El racismo entonces ha mutado, es más comprensivo, bárbaramente incluyente. No tiene otro tipo de acotamiento que no sea la posesión o no del dinero. De ahí que resulte inconcebible su acceso al poder y que se vuelva en instrumento de justicia social. Es el caso de Evo Morales, pero de alguna manera es AMLO, que las elites económicas no terminan por aceptarlos, les resulta intolerable que gobiernen y devuelvan algo de lo perdido a los pobres.

Y, cómo no, si el poder siempre estuvo a su servicio cuando sus personeros actuaban como gerentes de las grandes empresas-país y eso, hoy, se ha interrumpido. Ya se les llama a cuentas por corrupción o se les cancelan privilegios fiscales. Más, cuando una franja del dinero público se destina hacia segmentos de los más pobres, los más desprotegidos. Y eso no gusta, no está en su ADN, en sus formas de relación con el poder político, lo ven como un atropello, como un populismo sin control, ni medida, que llevan a un grito desesperado como el de ese regiomontano irresponsable que llama a los militares a que den un golpe de Estado.

En el fondo, más allá del aspecto político, que sin duda es contraria a su visión de país, se encuentra el desprecio por los destinatarios de las políticas públicas del nuevo Gobierno. ¿Por qué dar dinero a los hombres y mujeres de la tercera edad? ¿Por qué dar apoyos a los estudiantes? ¿A los ninis? O lo más reciente, ¿Por qué tenemos que pagar la estancia asilada de Evo Morales en nuestro país?

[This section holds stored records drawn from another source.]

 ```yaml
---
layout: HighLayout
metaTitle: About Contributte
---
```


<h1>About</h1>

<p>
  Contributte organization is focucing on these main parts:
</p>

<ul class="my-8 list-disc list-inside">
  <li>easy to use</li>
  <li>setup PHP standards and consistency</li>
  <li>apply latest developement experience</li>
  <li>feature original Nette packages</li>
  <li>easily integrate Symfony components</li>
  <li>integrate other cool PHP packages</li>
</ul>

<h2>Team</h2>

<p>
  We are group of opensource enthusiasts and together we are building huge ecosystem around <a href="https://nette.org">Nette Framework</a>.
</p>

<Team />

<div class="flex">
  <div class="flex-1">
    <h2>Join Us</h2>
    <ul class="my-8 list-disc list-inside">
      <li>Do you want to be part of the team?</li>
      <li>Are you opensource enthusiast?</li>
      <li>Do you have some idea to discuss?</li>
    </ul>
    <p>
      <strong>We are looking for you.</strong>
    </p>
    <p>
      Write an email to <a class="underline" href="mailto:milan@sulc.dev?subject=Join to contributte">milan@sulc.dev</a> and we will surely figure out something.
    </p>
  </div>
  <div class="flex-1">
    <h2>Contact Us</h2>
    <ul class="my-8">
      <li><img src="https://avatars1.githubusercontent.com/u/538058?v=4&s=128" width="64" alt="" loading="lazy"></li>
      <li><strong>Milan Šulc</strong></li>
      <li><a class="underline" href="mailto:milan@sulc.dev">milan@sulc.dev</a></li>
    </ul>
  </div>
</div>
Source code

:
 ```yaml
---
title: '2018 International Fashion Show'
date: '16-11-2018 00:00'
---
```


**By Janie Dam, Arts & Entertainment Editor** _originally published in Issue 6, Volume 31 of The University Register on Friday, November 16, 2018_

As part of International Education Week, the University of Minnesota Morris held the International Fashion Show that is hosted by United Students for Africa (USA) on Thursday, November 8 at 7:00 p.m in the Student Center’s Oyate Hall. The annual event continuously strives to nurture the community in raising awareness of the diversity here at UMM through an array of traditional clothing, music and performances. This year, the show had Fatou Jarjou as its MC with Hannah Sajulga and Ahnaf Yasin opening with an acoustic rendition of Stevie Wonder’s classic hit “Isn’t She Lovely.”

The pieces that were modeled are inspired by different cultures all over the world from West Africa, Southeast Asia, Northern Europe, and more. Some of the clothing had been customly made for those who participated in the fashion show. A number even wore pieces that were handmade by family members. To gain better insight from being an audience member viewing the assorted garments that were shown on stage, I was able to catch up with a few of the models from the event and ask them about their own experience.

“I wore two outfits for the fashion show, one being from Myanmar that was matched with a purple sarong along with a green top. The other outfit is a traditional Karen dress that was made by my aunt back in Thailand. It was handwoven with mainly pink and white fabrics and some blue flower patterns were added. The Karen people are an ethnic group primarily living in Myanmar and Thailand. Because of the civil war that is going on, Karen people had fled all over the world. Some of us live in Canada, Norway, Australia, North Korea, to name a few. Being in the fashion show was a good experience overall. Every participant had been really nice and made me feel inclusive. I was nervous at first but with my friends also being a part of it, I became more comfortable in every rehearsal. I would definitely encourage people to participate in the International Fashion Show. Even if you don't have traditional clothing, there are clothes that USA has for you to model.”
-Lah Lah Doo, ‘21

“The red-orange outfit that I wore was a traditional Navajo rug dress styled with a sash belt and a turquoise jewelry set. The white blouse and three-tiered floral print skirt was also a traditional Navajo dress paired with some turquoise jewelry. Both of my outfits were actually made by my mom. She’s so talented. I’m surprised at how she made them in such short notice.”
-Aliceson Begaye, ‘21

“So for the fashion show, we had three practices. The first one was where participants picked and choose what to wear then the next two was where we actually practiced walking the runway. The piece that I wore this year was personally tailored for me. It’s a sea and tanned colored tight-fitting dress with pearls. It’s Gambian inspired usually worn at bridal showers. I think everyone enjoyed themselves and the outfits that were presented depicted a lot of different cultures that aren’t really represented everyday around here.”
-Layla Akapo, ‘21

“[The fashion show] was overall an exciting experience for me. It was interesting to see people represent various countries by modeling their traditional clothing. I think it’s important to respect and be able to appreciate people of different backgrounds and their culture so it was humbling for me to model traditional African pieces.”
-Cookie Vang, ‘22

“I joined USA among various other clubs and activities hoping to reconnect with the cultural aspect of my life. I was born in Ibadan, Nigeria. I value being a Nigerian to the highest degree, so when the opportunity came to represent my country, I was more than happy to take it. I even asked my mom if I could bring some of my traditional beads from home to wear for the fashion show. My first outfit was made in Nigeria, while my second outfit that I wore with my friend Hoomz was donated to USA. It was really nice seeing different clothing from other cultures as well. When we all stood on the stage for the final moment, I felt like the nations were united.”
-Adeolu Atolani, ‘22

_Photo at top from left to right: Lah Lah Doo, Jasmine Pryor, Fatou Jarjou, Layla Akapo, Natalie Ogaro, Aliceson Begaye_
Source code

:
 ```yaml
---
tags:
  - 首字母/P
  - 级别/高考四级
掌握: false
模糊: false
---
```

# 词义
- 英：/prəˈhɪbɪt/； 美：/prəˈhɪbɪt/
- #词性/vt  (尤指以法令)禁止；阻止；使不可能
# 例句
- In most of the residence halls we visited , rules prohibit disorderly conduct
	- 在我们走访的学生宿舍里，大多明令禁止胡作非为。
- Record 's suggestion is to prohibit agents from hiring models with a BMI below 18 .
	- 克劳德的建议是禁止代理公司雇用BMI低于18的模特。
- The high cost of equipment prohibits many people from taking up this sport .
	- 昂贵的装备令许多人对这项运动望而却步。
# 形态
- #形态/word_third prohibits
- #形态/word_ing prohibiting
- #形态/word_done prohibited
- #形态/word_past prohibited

Desconociendo que un país es parte de un todo, donde existen tratados internacionales, que obligan a estar en sintonía en el concierto de naciones, más allá del buen gusto de los hombres del dinero y los repetidores sin ton ni son. O peor, lastimosamente, de aquellos pobres que han asumido acríticamente como propios los valores y argumentos de los privilegiados, sin considerar ningún atenuante sea jurídico o simple y llana humanidad.

Y, es que no se trata, de entender para actuar en consecuencia sino porque si no se entiende, lo más fácil es asumir la opinión del otro, lo mediáticamente correcto, el ruido de todos en los programas de alto rating.

Entonces, frecuentemente sudamos humores ajenos, los más recónditos de nuestra historia física, mental, corporal, la de los resortes que viajan a través del tiempo y de generación en generación, tropezando quizá con las piedras de la modernidad que nos indican que hay otra vida más allá de los rencores y miedos, que se han apoderado de cada uno y nos hacen transitar con inseguridad porque a la vuelta de cada esquina puede estar el otro, el de nuestras pesadillas.

Y como en el cuento El Cobrador, del escritor brasileño Rubem Fonseca, un día cualquiera, los excluidos se deciden con toda violencia tomar por asalto el espacio de los ricos para cobrar las afrentas acumuladas. Esas que vienen de lejos y que hoy ante la incapacidad del Estado para controlar esas energías desplegadas aparecen con toda violencia.